Putin, who regained the presidency in Sunday's election, said according to Russian newswires, that "we aren't even discussing the issue" of granting asylum to Assad, who has continued to defy mounting international pressure to end the year-old crackdown on an uprising against him.
Moscow has warned it will block any U.N. resolution that could pave the way for a replay of what happened in Libya, when NATO action helped oust dictator Moammar Gadhafi. Putin himself last week chided the West for refusing to demand that Assad's opponents pull out from besieged cities along with government troops.
The U.N. says more than 7,500 people have been killed since Syria's uprising began. Activists put the death toll at more than 8,000.
Turkish President Abdullah Gul reiterated its harsh criticism of Assad, warning that "those who are running Syria must make a choice now.

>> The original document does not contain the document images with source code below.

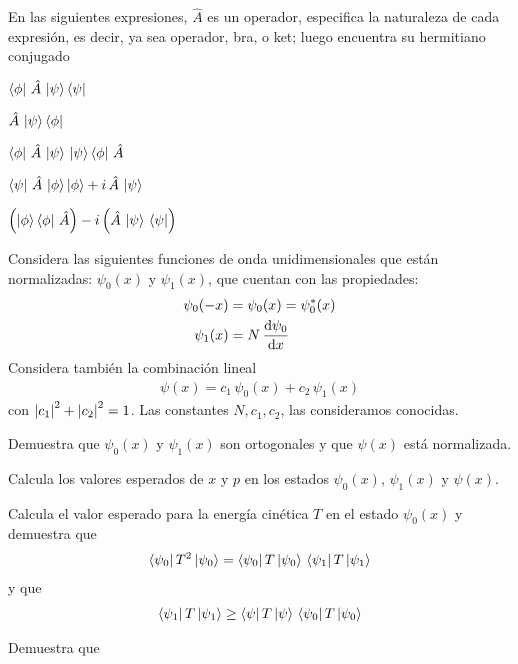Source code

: \begin{milista}
\item En las siguientes expresiones, $\hat{A}$ es un operador, especifica la naturaleza de cada expresión, es decir, ya sea operador, bra, o ket; luego encuentra su hermitiano conjugado
\begin{milista}
\item $\bra{\phi} \, \hat{A} \, \ket{\psi} \bra{\psi}$
\item $\hat{A} \, \ket{\psi} \bra{\phi}$
\item $\bra{\phi} \, \hat{A} \, \ket{\psi} \, \ket{\psi} \bra{\phi} \, \hat{A}$
\item $\bra{\psi} \, \hat{A} \, \ket{\phi} \ket{\phi} + i \, \hat{A} \, \ket{\psi}$
\item $\left( \ket{\phi} \bra{\phi} \, \hat{A} \right) - i \left( \hat{A} \, \ket{\psi} \, \bra{\psi} \right)$
\end{milista}
\item Considera las siguientes funciones de onda unidimensionales que están normalizadas: $\psi_{0}(x)$ y $\psi_{1}(x)$, que cuentan con las propiedades:
\begin{align*}
\psi_{0}(-x) &= \psi_{0}(x) = \psi_{0}^{*} (x) \\
\psi_{1}(x) &= N \, \dv{\psi_{0}}{x}
\end{align*}
Considera también la combinación lineal
\begin{align*}
\psi(x) = c_{1} \, \psi_{0}(x) + c_{2} \, \psi_{1} (x)
\end{align*}
con $\abs{c_{1}}^{2} + \abs{c_{2}}^{2} = 1$. Las constantes $N, c_{1}, c_{2}$, las consideramos conocidas.
\begin{milista}
\item Demuestra que $\psi_{0}(x)$ y $\psi_{1}(x)$ son ortogonales y que $\psi(x)$ está normalizada.
\item Calcula los valores esperados de $x$ y $p$ en los estados $\psi_{0}(x)$, $\psi_{1}(x)$ y $\psi(x)$.
\item Calcula el valor esperado para la energía cinética $T$ en el estado $\psi_{0}(x)$ y demuestra que
\begin{align*}
\bra{\psi_{0}} T^{2} \ket{\psi_{0}} = \bra{\psi_{0}} T \ket{\psi_{0}} \, \bra{\psi_{1}} T \ket{\psi_{1}}
\end{align*}
y que 
\begin{align*}
\bra{\psi_{1}} T \ket{\psi_{1}} \geq \bra{\psi} T \ket{\psi} \, \bra{\psi_{0}} T \ket{\psi_{0}}
\end{align*}
\item Demuestra que

\end{milista}
\end{milista}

The road they have taken is absoultely a dead end street, it is dark and full of disappointment."
"That's why they have to give an ear to the efforts of the international community. As you know there are some formulas proposed. If they don't say yes to those today, it will be too late tomorrow," Gul said, without elaborating.
Meanwhile, Spain's foreign ministry said it has closed its embassy in Syria in protest of the crackdown. A foreign ministry statement late Tuesday said the decision followed consultation with fellow European Union members.
The ministry said it will keep two diplomats in the European Union delegation in Damascus to handle its interests. Spain recalled its ambassador to Syria last month.